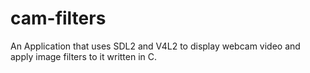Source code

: # cam-filters
An Application that uses SDL2 and V4L2 to display webcam video and apply image filters to it written in C.
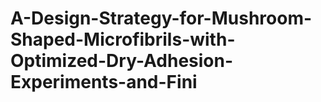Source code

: # A-Design-Strategy-for-Mushroom-Shaped-Microfibrils-with-Optimized-Dry-Adhesion-Experiments-and-Fini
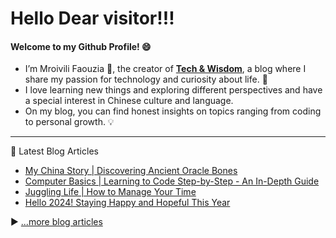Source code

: # Hello Dear visitor!!!
#### Welcome to my Github Profile! 😄
- I’m Mroivili Faouzia 👋, the creator of [**Tech & Wisdom**](mfaouzia.top), a blog where I share my passion for technology and curiosity about life. 🚀
- I love learning new things and exploring different perspectives and have a special interest in Chinese culture and language.
- On my blog, you can find honest insights on topics ranging from coding to personal growth. 💡

---

📘 Latest Blog Articles

<!-- BLOG-POST-LIST:START -->
- [My China Story | Discovering Ancient Oracle Bones](https://mfaouzia.top/Oracle-bones/)
- [Computer Basics | Learning to Code Step-by-Step - An In-Depth Guide](https://mfaouzia.top/Computer-Basics/)
- [Juggling Life | How to Manage Your Time](https://mfaouzia.top/time-management/)
- [Hello 2024! Staying Happy and Hopeful This Year](https://mfaouzia.top/Happy-new-year/)
<!-- BLOG-POST-LIST:END -->

▶ [...more blog articles](https://mfaouzia.top/)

The problem:
Take the lines from the start of the material to the line with "#### Welcome to my Github Profile! 😄", both included, and transcribe them exactly without the pictures.

Answer:
Source code

: # cam-filters
An Application that uses SDL2 and V4L2 to display webcam video and apply image filters to it written in C.
Source code

: # A-Design-Strategy-for-Mushroom-Shaped-Microfibrils-with-Optimized-Dry-Adhesion-Experiments-and-Fini
Source code

: # Hello Dear visitor!!!
#### Welcome to my Github Profile! 😄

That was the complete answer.